Friday, 3 April 2009

A brief comment on Fisher's "A Return to Communism?"

Derridata, I've just read the piece on A Return to Communism which you passed on, and I look forward to an elaboration of your critiques of it. I was bemused by the reference to "Anglo Saxon empiricism" that was used to set up a simplistic opposition between the Continentals and [implicitly] sociology/social theory. I believe such oppositions are much too crude to do justice to the more interesting work that is willing to mediate its more avowedly theoretical modes with empirical observations. I'm sure you would concur by thinking of Jane Dark's critique of Badiou's theory of the state, Pheng Cheah's response to Derrida's work on the nation state, and Aihwa Ong's reservations about Hardt and Agamben, with reference to the plight of guest workers (also referred to by Cheah). Fisher even concedes that Balso correctly [i.e. empirically] notes the authoritarian measures immigrants are increasingly subjected to by the state, but I get no sense from his work of how consistently this could sit with his valorisation of the authors in question on account of their implicit downplaying of empirical considerations (i.e. Badiou et al).What would a treatise on method written by Fisher look like then?

Should this perhaps be a question of what kind of "empiricism" is really at stake? I feel Fisher uses Terry Eagleton to whitewash this important methodological problem. For starters, it's hardly any great revelation that there is a deliberate kind of "hamfistedness" in Eagleton's work. This point is convincingly driven home in The Continuum Encyclopedia of Modern Criticism and Theory. The irony is that Eagleton has taken it upon himself to be the spokesperson for Raymond Williams, one of the last British historical materialists capable of straddling the theory/empirical divide in a sophisticated manner. I wasn't at the conference Fisher refers to, but I'm guessing that this legacy was not [sufficiently, if at all] acknowledged by Eagleton, letalone Fisher's Continental brethren. So it seems this responsibility has to be taken up elsewhere by the likes of Gary Hall, who as we both know, is even willing to draw Williams into a discussion with the "wild realism" of Gilles Deleuze!

As for myself, I've never critiqued the "abstraction" of Continental philosophy from a simplistic empirical perspective. No, I wrote an entire thesis that attempted to justify a methodological prioritisation of a constructivist realism. This featured an extensive dialogue between Williams, Derrida, Luhmann, Wendy Wheeler et al.

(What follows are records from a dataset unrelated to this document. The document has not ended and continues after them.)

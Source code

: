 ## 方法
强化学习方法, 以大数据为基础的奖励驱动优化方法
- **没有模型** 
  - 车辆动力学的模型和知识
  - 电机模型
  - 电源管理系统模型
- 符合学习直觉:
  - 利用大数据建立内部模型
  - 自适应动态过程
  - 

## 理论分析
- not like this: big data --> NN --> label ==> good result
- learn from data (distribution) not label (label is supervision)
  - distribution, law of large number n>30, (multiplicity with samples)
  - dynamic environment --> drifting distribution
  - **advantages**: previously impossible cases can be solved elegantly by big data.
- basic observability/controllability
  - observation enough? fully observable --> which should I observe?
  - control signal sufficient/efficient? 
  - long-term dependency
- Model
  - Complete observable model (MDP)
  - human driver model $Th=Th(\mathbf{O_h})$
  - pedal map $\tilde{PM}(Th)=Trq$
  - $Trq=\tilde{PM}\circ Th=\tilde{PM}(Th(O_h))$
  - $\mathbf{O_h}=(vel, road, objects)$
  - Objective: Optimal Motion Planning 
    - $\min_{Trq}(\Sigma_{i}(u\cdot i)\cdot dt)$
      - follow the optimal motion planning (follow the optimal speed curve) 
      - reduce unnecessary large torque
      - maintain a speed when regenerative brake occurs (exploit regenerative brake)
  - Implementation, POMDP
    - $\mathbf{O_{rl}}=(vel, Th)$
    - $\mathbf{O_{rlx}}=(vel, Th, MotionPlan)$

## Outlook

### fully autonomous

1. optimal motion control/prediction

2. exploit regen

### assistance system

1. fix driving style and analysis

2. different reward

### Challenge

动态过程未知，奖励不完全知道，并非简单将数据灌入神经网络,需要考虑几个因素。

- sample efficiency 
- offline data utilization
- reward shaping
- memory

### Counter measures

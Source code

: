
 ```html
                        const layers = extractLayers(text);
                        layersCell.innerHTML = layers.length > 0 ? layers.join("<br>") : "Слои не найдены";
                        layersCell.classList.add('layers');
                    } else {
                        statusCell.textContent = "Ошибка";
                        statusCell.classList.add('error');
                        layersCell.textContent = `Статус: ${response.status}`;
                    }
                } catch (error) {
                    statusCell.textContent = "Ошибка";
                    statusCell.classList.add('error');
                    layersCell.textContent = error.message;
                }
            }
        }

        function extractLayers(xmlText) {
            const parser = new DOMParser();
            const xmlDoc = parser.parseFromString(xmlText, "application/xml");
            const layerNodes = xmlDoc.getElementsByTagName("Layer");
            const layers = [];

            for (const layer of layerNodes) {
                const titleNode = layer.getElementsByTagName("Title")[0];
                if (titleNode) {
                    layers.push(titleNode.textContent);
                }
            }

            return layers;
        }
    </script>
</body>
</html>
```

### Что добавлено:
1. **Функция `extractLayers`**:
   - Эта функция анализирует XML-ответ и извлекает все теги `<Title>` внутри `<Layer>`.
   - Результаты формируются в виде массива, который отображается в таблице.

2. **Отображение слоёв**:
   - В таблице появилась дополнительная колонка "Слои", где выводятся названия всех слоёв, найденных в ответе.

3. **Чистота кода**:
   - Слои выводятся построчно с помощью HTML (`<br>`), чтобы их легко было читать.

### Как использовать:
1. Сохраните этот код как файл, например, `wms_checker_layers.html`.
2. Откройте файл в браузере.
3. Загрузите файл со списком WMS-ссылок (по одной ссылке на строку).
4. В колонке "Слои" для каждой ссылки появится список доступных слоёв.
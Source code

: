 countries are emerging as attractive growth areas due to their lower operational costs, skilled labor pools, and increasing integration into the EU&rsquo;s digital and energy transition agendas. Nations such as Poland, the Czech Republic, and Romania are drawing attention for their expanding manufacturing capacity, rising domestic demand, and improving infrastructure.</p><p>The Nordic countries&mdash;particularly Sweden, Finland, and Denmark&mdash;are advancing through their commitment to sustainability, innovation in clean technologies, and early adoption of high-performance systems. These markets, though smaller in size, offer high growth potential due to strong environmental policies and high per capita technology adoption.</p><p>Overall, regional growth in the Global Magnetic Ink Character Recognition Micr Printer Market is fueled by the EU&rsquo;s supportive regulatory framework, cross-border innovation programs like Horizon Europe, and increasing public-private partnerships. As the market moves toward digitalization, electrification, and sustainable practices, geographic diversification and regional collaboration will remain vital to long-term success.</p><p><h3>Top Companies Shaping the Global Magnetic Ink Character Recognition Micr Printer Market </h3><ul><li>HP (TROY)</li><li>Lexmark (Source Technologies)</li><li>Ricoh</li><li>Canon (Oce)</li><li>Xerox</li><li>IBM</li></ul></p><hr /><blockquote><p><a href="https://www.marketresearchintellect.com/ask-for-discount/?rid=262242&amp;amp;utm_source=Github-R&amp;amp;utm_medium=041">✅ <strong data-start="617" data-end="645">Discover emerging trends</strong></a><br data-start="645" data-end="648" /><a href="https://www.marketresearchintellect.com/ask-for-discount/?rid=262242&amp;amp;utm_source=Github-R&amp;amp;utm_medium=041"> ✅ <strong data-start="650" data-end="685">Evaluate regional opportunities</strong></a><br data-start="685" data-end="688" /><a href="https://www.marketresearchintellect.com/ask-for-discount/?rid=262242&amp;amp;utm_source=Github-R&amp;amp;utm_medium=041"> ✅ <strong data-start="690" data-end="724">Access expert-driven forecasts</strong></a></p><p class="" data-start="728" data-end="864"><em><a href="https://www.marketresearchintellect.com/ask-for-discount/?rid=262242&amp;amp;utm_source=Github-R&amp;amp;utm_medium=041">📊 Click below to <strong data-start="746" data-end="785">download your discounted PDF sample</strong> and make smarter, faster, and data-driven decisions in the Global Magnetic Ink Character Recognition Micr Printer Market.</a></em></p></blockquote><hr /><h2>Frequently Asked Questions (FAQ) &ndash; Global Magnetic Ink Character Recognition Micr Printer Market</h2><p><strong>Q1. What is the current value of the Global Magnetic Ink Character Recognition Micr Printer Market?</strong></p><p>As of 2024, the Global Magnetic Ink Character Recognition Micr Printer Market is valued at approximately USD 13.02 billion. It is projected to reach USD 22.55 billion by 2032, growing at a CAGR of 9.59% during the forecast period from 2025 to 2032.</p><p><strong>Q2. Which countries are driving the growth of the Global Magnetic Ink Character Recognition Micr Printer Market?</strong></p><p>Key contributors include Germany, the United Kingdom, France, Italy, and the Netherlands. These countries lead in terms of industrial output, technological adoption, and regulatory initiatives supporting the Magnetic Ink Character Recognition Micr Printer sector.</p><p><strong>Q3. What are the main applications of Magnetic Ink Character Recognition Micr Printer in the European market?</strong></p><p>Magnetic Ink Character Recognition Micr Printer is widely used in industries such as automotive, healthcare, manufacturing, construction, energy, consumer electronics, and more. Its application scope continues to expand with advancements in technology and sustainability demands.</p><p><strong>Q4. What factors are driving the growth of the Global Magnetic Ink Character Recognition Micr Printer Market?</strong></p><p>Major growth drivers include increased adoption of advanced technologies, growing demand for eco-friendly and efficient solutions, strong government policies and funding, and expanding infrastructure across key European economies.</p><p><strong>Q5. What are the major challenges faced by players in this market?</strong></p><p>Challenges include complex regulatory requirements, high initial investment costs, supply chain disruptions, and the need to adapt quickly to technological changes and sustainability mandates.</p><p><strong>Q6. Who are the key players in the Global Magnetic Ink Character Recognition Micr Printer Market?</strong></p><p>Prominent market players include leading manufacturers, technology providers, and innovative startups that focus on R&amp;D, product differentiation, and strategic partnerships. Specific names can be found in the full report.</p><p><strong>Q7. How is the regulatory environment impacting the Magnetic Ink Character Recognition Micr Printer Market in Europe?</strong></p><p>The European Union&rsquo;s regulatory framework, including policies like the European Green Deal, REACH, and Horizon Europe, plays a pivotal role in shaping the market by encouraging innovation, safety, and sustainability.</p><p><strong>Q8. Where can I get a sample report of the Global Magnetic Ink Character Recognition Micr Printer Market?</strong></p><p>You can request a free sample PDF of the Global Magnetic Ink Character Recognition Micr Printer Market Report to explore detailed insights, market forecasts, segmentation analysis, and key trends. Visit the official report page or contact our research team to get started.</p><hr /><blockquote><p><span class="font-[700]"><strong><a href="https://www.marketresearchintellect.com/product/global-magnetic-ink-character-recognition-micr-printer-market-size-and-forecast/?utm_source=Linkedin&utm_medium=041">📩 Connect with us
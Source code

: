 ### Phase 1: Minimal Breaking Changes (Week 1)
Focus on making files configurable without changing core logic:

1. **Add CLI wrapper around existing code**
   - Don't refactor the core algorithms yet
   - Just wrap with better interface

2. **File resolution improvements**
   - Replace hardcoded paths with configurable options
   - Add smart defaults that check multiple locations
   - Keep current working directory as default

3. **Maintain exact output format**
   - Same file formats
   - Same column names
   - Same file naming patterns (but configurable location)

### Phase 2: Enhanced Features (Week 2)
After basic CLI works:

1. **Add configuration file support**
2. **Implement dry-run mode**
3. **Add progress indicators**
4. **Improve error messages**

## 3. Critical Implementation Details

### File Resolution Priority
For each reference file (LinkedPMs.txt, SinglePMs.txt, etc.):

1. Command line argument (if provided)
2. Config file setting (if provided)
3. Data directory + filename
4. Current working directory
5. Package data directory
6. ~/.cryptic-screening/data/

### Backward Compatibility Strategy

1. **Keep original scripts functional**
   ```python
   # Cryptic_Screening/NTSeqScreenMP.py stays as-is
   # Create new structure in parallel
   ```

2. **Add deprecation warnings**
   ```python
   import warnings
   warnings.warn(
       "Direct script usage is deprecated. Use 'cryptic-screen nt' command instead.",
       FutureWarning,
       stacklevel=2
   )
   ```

I'm also unconvinced by Fisher's attempt to blame the commonsense of "Anglo Saxon empiricism" for the UK falling prey to the abstraction of finance capital. Afterall, how would his thesis explain the situation occurring in France itself, where commonsense dictates the opposite?: i.e. where the abstractions of French theory are the order of the day, the very ideal of what it means to be a public intellectual, and by extension, a member of the commentariat [sic]. Moreover, it takes a detailed empirical work such as The New Spirit of Capitalism to critically expose the elective affinities that manifested in a managerialist revolution that first took place in France. As demonstrated by Boltanski et al, this involved commodification of the [abstract] spirit of creativity itself; a spirit which Fisher appears to [solely] subsequently invest with emancipatory potential ("it will require nothing less than the construction of a new type of human being [sic]").

I am therefore suggesting that a critical reconstruction of the idea of creativity is required to prevent it from becoming a conceptual wildcard. This draws my attention towards work on "creative democracy". Suffice to say, I am having difficulties imagining how such work could ever prove conversant with Fisher's attentiveness to "capitalist realism" (the title of his forthcoming book).